-------- MATERIAL PROVIDED --------

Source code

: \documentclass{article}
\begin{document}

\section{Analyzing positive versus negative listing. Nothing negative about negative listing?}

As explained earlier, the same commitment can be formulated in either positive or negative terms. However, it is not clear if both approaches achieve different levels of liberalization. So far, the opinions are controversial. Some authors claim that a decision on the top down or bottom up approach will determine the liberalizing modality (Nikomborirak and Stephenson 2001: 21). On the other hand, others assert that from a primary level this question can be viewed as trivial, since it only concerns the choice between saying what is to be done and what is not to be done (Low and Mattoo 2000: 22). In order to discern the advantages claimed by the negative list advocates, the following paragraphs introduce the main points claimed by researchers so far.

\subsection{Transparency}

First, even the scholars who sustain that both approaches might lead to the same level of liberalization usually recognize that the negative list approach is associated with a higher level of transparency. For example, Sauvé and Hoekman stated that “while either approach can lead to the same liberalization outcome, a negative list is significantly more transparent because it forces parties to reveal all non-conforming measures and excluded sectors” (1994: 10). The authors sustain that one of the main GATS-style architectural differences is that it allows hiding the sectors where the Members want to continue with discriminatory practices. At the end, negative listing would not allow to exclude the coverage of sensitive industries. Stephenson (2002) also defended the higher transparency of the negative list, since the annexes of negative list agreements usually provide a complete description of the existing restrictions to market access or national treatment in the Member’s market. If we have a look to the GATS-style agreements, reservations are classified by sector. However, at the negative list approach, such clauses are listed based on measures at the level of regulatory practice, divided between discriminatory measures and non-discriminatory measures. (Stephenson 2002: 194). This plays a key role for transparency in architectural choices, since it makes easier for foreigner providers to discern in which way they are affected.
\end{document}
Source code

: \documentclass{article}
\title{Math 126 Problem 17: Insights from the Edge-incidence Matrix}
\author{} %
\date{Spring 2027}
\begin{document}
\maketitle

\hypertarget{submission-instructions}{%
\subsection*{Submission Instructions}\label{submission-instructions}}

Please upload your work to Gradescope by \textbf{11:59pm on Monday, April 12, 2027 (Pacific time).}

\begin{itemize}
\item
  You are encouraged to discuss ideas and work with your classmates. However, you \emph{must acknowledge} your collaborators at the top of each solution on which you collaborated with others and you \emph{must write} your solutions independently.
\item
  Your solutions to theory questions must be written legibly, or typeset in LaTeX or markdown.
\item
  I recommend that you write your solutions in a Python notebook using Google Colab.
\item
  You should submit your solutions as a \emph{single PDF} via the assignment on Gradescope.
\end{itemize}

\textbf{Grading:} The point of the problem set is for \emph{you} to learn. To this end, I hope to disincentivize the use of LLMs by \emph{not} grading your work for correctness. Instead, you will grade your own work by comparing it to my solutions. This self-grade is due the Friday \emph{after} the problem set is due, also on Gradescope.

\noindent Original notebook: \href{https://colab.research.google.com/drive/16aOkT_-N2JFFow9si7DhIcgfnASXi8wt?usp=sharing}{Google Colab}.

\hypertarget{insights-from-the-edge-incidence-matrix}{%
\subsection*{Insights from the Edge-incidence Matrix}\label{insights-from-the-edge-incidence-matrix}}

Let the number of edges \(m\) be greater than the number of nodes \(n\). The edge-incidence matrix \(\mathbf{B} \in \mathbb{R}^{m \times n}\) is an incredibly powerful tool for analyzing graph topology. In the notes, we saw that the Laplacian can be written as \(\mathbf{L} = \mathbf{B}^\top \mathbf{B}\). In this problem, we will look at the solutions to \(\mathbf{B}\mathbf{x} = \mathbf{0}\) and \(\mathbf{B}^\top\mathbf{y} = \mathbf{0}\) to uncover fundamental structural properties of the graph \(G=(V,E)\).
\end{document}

--------

EXERCISE REQUIREMENTS -> Return verbatim each line from the one that mentions "You should submit" to the end of the entries, inclusive.

OUTPUT FOR THIS EXERCISE ->
  You should submit your solutions as a \emph{single PDF} via the assignment on Gradescope.
\end{itemize}

\textbf{Grading:} The point of the problem set is for \emph{you} to learn. To this end, I hope to disincentivize the use of LLMs by \emph{not} grading your work for correctness. Instead, you will grade your own work by comparing it to my solutions. This self-grade is due the Friday \emph{after} the problem set is due, also on Gradescope.

\noindent Original notebook: \href{https://colab.research.google.com/drive/16aOkT_-N2JFFow9si7DhIcgfnASXi8wt?usp=sharing}{Google Colab}.

\hypertarget{insights-from-the-edge-incidence-matrix}{%
\subsection*{Insights from the Edge-incidence Matrix}\label{insights-from-the-edge-incidence-matrix}}

Let the number of edges \(m\) be greater than the number of nodes \(n\). The edge-incidence matrix \(\mathbf{B} \in \mathbb{R}^{m \times n}\) is an incredibly powerful tool for analyzing graph topology. In the notes, we saw that the Laplacian can be written as \(\mathbf{L} = \mathbf{B}^\top \mathbf{B}\). In this problem, we will look at the solutions to \(\mathbf{B}\mathbf{x} = \mathbf{0}\) and \(\mathbf{B}^\top\mathbf{y} = \mathbf{0}\) to uncover fundamental structural properties of the graph \(G=(V,E)\).
\end{document}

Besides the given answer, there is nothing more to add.